══ SOURCE DATA ══

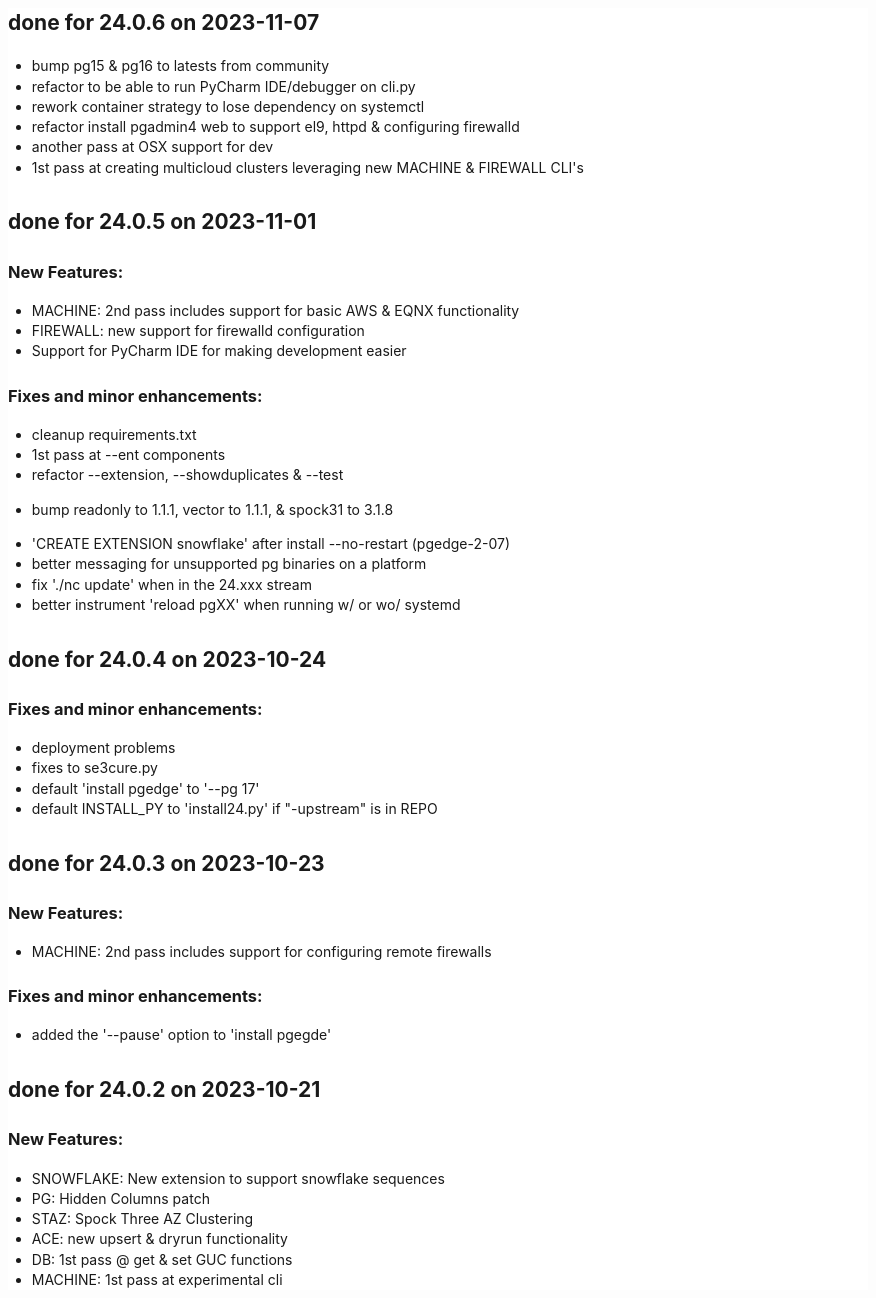 ## done for 24.0.6 on 2023-11-07 ###########
  + bump pg15 & pg16 to latests from community
  + refactor to be able to run PyCharm IDE/debugger on cli.py
  + rework container strategy to lose dependency on systemctl
  + refactor install pgadmin4 web to support el9, httpd & configuring firewalld
  + another pass at OSX support for dev
  + 1st pass at creating multicloud clusters leveraging new MACHINE & FIREWALL CLI's  

## done for 24.0.5 on 2023-11-01 ###########
### New Features:
  + MACHINE: 2nd pass includes support for basic AWS & EQNX functionality
  + FIREWALL: new support for firewalld configuration
  + Support for PyCharm IDE for making development easier

### Fixes and minor enhancements:
  + cleanup requirements.txt
  + 1st pass at --ent components
  + refactor --extension, --showduplicates & --test
  * bump readonly to 1.1.1, vector to 1.1.1, & spock31 to 3.1.8
  + 'CREATE EXTENSION snowflake' after install --no-restart (pgedge-2-07)
  + better messaging for unsupported pg binaries on a platform
  + fix './nc update' when in the 24.xxx stream
  + better instrument 'reload pgXX' when running w/ or wo/ systemd

## done for 24.0.4 on 2023-10-24 ###########

### Fixes and minor enhancements:
  + deployment problems
  + fixes to se3cure.py
  + default 'install pgedge' to '--pg 17'
  + default INSTALL_PY to 'install24.py' if "-upstream" is in REPO

## done for 24.0.3 on 2023-10-23 ############
### New Features:
  + MACHINE: 2nd pass includes support for configuring remote firewalls

### Fixes and minor enhancements:
  + added the '--pause' option to 'install pgegde'

## done for 24.0.2 on 2023-10-21
### New Features:
  + SNOWFLAKE: New extension to support snowflake sequences
  + PG: Hidden Columns patch
  + STAZ: Spock Three AZ Clustering
  + ACE: new upsert & dryrun functionality
  + DB: 1st pass @ get & set GUC functions
  + MACHINE: 1st pass at experimental cli
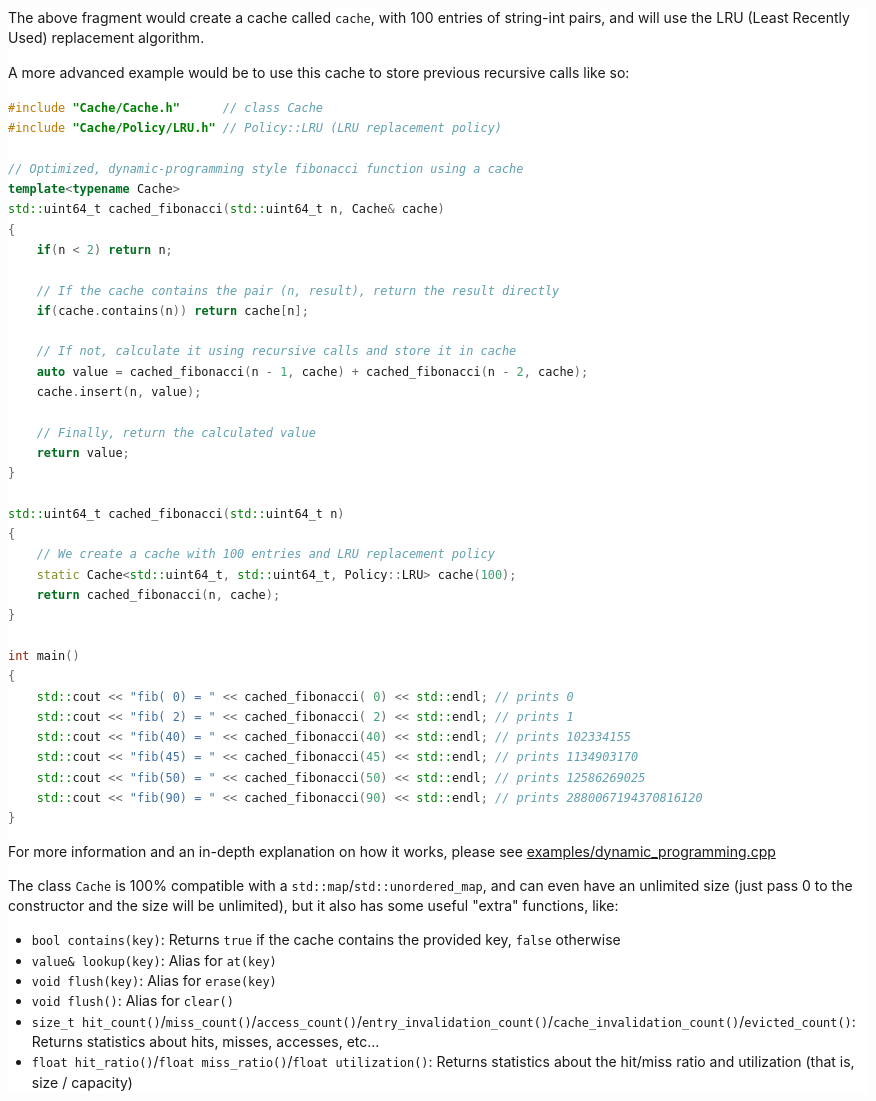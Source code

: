 The above fragment would create a cache called `cache`, with 100 entries of string-int pairs, and will use the LRU
(Least Recently Used) replacement algorithm.

A more advanced example would be to use this cache to store previous recursive calls like so:
```cpp
#include "Cache/Cache.h"      // class Cache
#include "Cache/Policy/LRU.h" // Policy::LRU (LRU replacement policy)

// Optimized, dynamic-programming style fibonacci function using a cache
template<typename Cache>
std::uint64_t cached_fibonacci(std::uint64_t n, Cache& cache)
{
	if(n < 2) return n;

	// If the cache contains the pair (n, result), return the result directly
	if(cache.contains(n)) return cache[n];

	// If not, calculate it using recursive calls and store it in cache
	auto value = cached_fibonacci(n - 1, cache) + cached_fibonacci(n - 2, cache);
	cache.insert(n, value);

	// Finally, return the calculated value
	return value;
}

std::uint64_t cached_fibonacci(std::uint64_t n)
{
	// We create a cache with 100 entries and LRU replacement policy
	static Cache<std::uint64_t, std::uint64_t, Policy::LRU> cache(100);
	return cached_fibonacci(n, cache);
}

int main()
{
	std::cout << "fib( 0) = " << cached_fibonacci( 0) << std::endl; // prints 0
	std::cout << "fib( 2) = " << cached_fibonacci( 2) << std::endl; // prints 1
	std::cout << "fib(40) = " << cached_fibonacci(40) << std::endl; // prints 102334155
	std::cout << "fib(45) = " << cached_fibonacci(45) << std::endl; // prints 1134903170
	std::cout << "fib(50) = " << cached_fibonacci(50) << std::endl; // prints 12586269025
	std::cout << "fib(90) = " << cached_fibonacci(90) << std::endl; // prints 2880067194370816120
}
```
For more information and an in-depth explanation on how it works, please see [examples/dynamic_programming.cpp]

The class `Cache` is 100% compatible with a `std::map`/`std::unordered_map`, and can even have an unlimited size (just pass 0
to the constructor and the size will be unlimited), but it also has some useful "extra" functions, like:
- `bool contains(key)`: Returns `true` if the cache contains the provided key, `false` otherwise
- `value& lookup(key)`: Alias for `at(key)`
- `void flush(key)`: Alias for `erase(key)`
- `void flush()`: Alias for `clear()`
- `size_t hit_count()`/`miss_count()`/`access_count()`/`entry_invalidation_count()`/`cache_invalidation_count()`/`evicted_count()`: Returns statistics about hits, misses, accesses, etc...
- `float hit_ratio()`/`float miss_ratio()`/`float utilization()`: Returns statistics about the hit/miss ratio and utilization (that is, size / capacity)


[Catch2]: https://github.com/catchorg/Catch2
[`Cache/Policy/FIFO.h`]: https://github.com/marcizhu/Cache/blob/master/include/Cache/Policy/FIFO.h
[`Cache/Policy/LFU.h`]: https://github.com/marcizhu/Cache/blob/master/include/Cache/Policy/LFU.h
[`Cache/Policy/LIFO.h`]: https://github.com/marcizhu/Cache/blob/master/include/Cache/Policy/LIFO.h
[`Cache/Policy/LRU.h`]: https://github.com/marcizhu/Cache/blob/master/include/Cache/Policy/LRU.h
[`Cache/Policy/MRU.h`]: https://github.com/marcizhu/Cache/blob/master/include/Cache/Policy/MRU.h
[`Cache/Policy/Random.h`]: https://github.com/marcizhu/Cache/blob/master/include/Cache/Policy/Random.h
[examples/]: https://github.com/marcizhu/Cache/blob/master/examples/
[examples/dynamic_programming.cpp]: https://github.com/marcizhu/Cache/blob/master/examples/dynamic_programming.cpp
[examples/multithread_cache.cpp]: https://github.com/marcizhu/Cache/blob/master/examples/multithread_cache.cpp
[examples/function_wrapping.cpp]: https://github.com/marcizhu/Cache/blob/master/examples/function_wrapping.cpp
[examples/multithread_function_wrapping.cpp]: https://github.com/marcizhu/Cache/blob/master/examples/multithread_function_wrapping.cpp
[examples/statistics.cpp]: https://github.com/marcizhu/Cache/blob/master/examples/statistics.cpp
[examples/disable_statistics.cpp]: https://github.com/marcizhu/Cache/blob/master/examples/disable_statistics.cpp
[examples/custom_statistics.cpp]: https://github.com/marcizhu/Cache/blob/master/examples/custom_statistics.cpp
[examples/custom_callbacks.cpp]: https://github.com/marcizhu/Cache/blob/master/examples/custom_callbacks.cpp
[examples/advanced_custom_callbacks.cpp]: https://github.com/marcizhu/Cache/blob/master/examples/advanced_custom_callbacks.cpp
[examples/custom_replacement_policy.cpp]: https://github.com/marcizhu/Cache/blob/master/examples/custom_replacement_policy.cpp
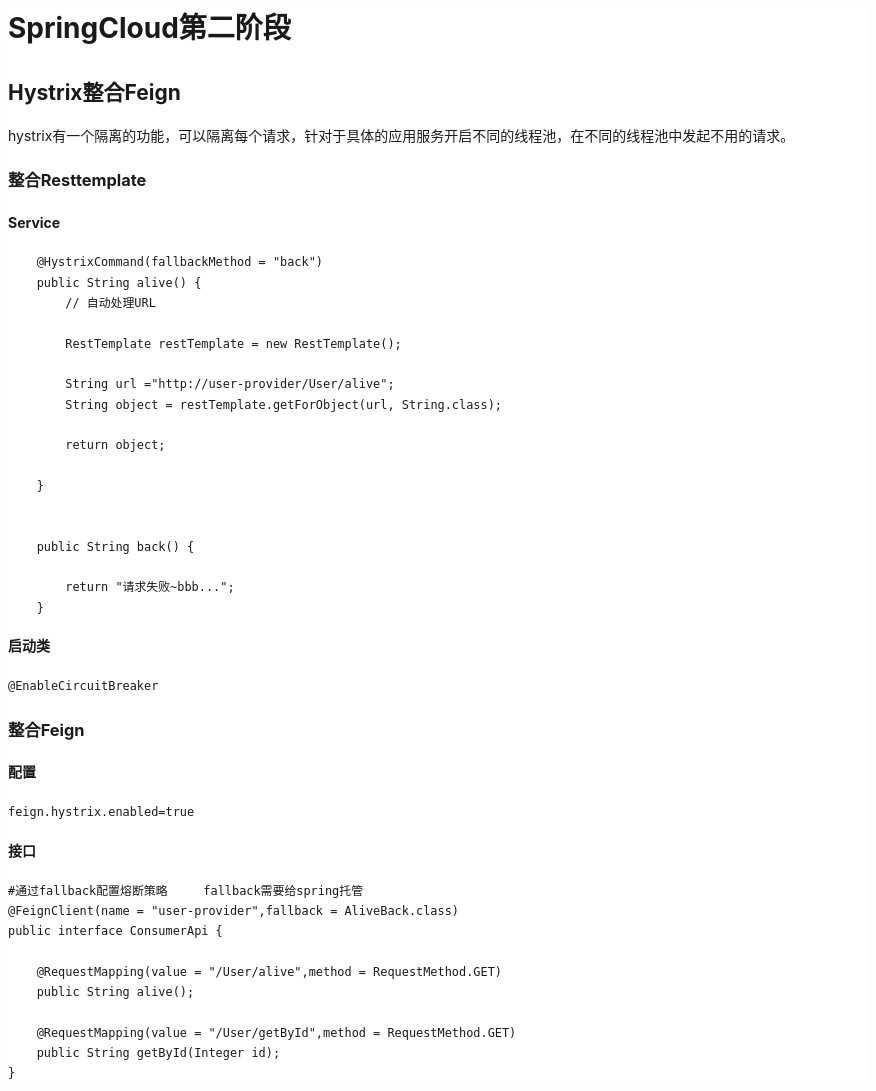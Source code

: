 # SpringCloud第二阶段



## Hystrix整合Feign

hystrix有一个隔离的功能，可以隔离每个请求，针对于具体的应用服务开启不同的线程池，在不同的线程池中发起不用的请求。

### 整合Resttemplate

#### Service

```
	@HystrixCommand(fallbackMethod = "back")
	public String alive() {
		// 自动处理URL
		
		RestTemplate restTemplate = new RestTemplate();
		
		String url ="http://user-provider/User/alive";
		String object = restTemplate.getForObject(url, String.class);
		
		return object;
		
	}
	
	
	public String back() {
		
		return "请求失败~bbb...";
	}
```

#### 启动类

```
@EnableCircuitBreaker
```

### 



### **整合Feign**

#### 配置

```
feign.hystrix.enabled=true
```

#### 接口

```
#通过fallback配置熔断策略     fallback需要给spring托管
@FeignClient(name = "user-provider",fallback = AliveBack.class)
public interface ConsumerApi {

	@RequestMapping(value = "/User/alive",method = RequestMethod.GET)
	public String alive();
	
	@RequestMapping(value = "/User/getById",method = RequestMethod.GET)
	public String getById(Integer id);
}
```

═══

*WHAT IS EXPECTED*. Give back every entry word for word, and drop the pictures as you go.

*TASK SOLUTION*.
 ## done for 24.0.6 on 2023-11-07 ###########
  + bump pg15 & pg16 to latests from community
  + refactor to be able to run PyCharm IDE/debugger on cli.py
  + rework container strategy to lose dependency on systemctl
  + refactor install pgadmin4 web to support el9, httpd & configuring firewalld
  + another pass at OSX support for dev
  + 1st pass at creating multicloud clusters leveraging new MACHINE & FIREWALL CLI's  

## done for 24.0.5 on 2023-11-01 ###########
### New Features:
  + MACHINE: 2nd pass includes support for basic AWS & EQNX functionality
  + FIREWALL: new support for firewalld configuration
  + Support for PyCharm IDE for making development easier

### Fixes and minor enhancements:
  + cleanup requirements.txt
  + 1st pass at --ent components
  + refactor --extension, --showduplicates & --test
  * bump readonly to 1.1.1, vector to 1.1.1, & spock31 to 3.1.8
  + 'CREATE EXTENSION snowflake' after install --no-restart (pgedge-2-07)
  + better messaging for unsupported pg binaries on a platform
  + fix './nc update' when in the 24.xxx stream
  + better instrument 'reload pgXX' when running w/ or wo/ systemd

## done for 24.0.4 on 2023-10-24 ###########

### Fixes and minor enhancements:
  + deployment problems
  + fixes to se3cure.py
  + default 'install pgedge' to '--pg 17'
  + default INSTALL_PY to 'install24.py' if "-upstream" is in REPO

## done for 24.0.3 on 2023-10-23 ############
### New Features:
  + MACHINE: 2nd pass includes support for configuring remote firewalls

### Fixes and minor enhancements:
  + added the '--pause' option to 'install pgegde'

## done for 24.0.2 on 2023-10-21
### New Features:
  + SNOWFLAKE: New extension to support snowflake sequences
  + PG: Hidden Columns patch
  + STAZ: Spock Three AZ Clustering
  + ACE: new upsert & dryrun functionality
  + DB: 1st pass @ get & set GUC functions
  + MACHINE: 1st pass at experimental cli
Source code

: The above fragment would create a cache called `cache`, with 100 entries of string-int pairs, and will use the LRU
(Least Recently Used) replacement algorithm.

A more advanced example would be to use this cache to store previous recursive calls like so:
```cpp
#include "Cache/Cache.h"      // class Cache
#include "Cache/Policy/LRU.h" // Policy::LRU (LRU replacement policy)

// Optimized, dynamic-programming style fibonacci function using a cache
template<typename Cache>
std::uint64_t cached_fibonacci(std::uint64_t n, Cache& cache)
{
	if(n < 2) return n;

	// If the cache contains the pair (n, result), return the result directly
	if(cache.contains(n)) return cache[n];

	// If not, calculate it using recursive calls and store it in cache
	auto value = cached_fibonacci(n - 1, cache) + cached_fibonacci(n - 2, cache);
	cache.insert(n, value);

	// Finally, return the calculated value
	return value;
}

std::uint64_t cached_fibonacci(std::uint64_t n)
{
	// We create a cache with 100 entries and LRU replacement policy
	static Cache<std::uint64_t, std::uint64_t, Policy::LRU> cache(100);
	return cached_fibonacci(n, cache);
}

int main()
{
	std::cout << "fib( 0) = " << cached_fibonacci( 0) << std::endl; // prints 0
	std::cout << "fib( 2) = " << cached_fibonacci( 2) << std::endl; // prints 1
	std::cout << "fib(40) = " << cached_fibonacci(40) << std::endl; // prints 102334155
	std::cout << "fib(45) = " << cached_fibonacci(45) << std::endl; // prints 1134903170
	std::cout << "fib(50) = " << cached_fibonacci(50) << std::endl; // prints 12586269025
	std::cout << "fib(90) = " << cached_fibonacci(90) << std::endl; // prints 2880067194370816120
}
```
For more information and an in-depth explanation on how it works, please see [examples/dynamic_programming.cpp]

The class `Cache` is 100% compatible with a `std::map`/`std::unordered_map`, and can even have an unlimited size (just pass 0
to the constructor and the size will be unlimited), but it also has some useful "extra" functions, like:
- `bool contains(key)`: Returns `true` if the cache contains the provided key, `false` otherwise
- `value& lookup(key)`: Alias for `at(key)`
- `void flush(key)`: Alias for `erase(key)`
- `void flush()`: Alias for `clear()`
- `size_t hit_count()`/`miss_count()`/`access_count()`/`entry_invalidation_count()`/`cache_invalidation_count()`/`evicted_count()`: Returns statistics about hits, misses, accesses, etc...
- `float hit_ratio()`/`float miss_ratio()`/`float utilization()`: Returns statistics about the hit/miss ratio and utilization (that is, size / capacity)


[Catch2]: https://github.com/catchorg/Catch2
[`Cache/Policy/FIFO.h`]: https://github.com/marcizhu/Cache/blob/master/include/Cache/Policy/FIFO.h
[`Cache/Policy/LFU.h`]: https://github.com/marcizhu/Cache/blob/master/include/Cache/Policy/LFU.h
[`Cache/Policy/LIFO.h`]: https://github.com/marcizhu/Cache/blob/master/include/Cache/Policy/LIFO.h
[`Cache/Policy/LRU.h`]: https://github.com/marcizhu/Cache/blob/master/include/Cache/Policy/LRU.h
[`Cache/Policy/MRU.h`]: https://github.com/marcizhu/Cache/blob/master/include/Cache/Policy/MRU.h
[`Cache/Policy/Random.h`]: https://github.com/marcizhu/Cache/blob/master/include/Cache/Policy/Random.h
[examples/]: https://github.com/marcizhu/Cache/blob/master/examples/
[examples/dynamic_programming.cpp]: https://github.com/marcizhu/Cache/blob/master/examples/dynamic_programming.cpp
[examples/multithread_cache.cpp]: https://github.com/marcizhu/Cache/blob/master/examples/multithread_cache.cpp
[examples/function_wrapping.cpp]: https://github.com/marcizhu/Cache/blob/master/examples/function_wrapping.cpp
[examples/multithread_function_wrapping.cpp]: https://github.com/marcizhu/Cache/blob/master/examples/multithread_function_wrapping.cpp
[examples/statistics.cpp]: https://github.com/marcizhu/Cache/blob/master/examples/statistics.cpp
[examples/disable_statistics.cpp]: https://github.com/marcizhu/Cache/blob/master/examples/disable_statistics.cpp
[examples/custom_statistics.cpp]: https://github.com/marcizhu/Cache/blob/master/examples/custom_statistics.cpp
[examples/custom_callbacks.cpp]: https://github.com/marcizhu/Cache/blob/master/examples/custom_callbacks.cpp
[examples/advanced_custom_callbacks.cpp]: https://github.com/marcizhu/Cache/blob/master/examples/advanced_custom_callbacks.cpp
[examples/custom_replacement_policy.cpp]: https://github.com/marcizhu/Cache/blob/master/examples/custom_replacement_policy.cpp
Source code

: # SpringCloud第二阶段



## Hystrix整合Feign

hystrix有一个隔离的功能，可以隔离每个请求，针对于具体的应用服务开启不同的线程池，在不同的线程池中发起不用的请求。

### 整合Resttemplate

#### Service

```
	@HystrixCommand(fallbackMethod = "back")
	public String alive() {
		// 自动处理URL
		
		RestTemplate restTemplate = new RestTemplate();
		
		String url ="http://user-provider/User/alive";
		String object = restTemplate.getForObject(url, String.class);
		
		return object;
		
	}
	
	
	public String back() {
		
		return "请求失败~bbb...";
	}
```

#### 启动类

```
@EnableCircuitBreaker
```

### 



### **整合Feign**

#### 配置

```
feign.hystrix.enabled=true
```

#### 接口

```
#通过fallback配置熔断策略     fallback需要给spring托管
@FeignClient(name = "user-provider",fallback = AliveBack.class)
public interface ConsumerApi {

	@RequestMapping(value = "/User/alive",method = RequestMethod.GET)
	public String alive();
	
	@RequestMapping(value = "/User/getById",method = RequestMethod.GET)
	public String getById(Integer id);
}
```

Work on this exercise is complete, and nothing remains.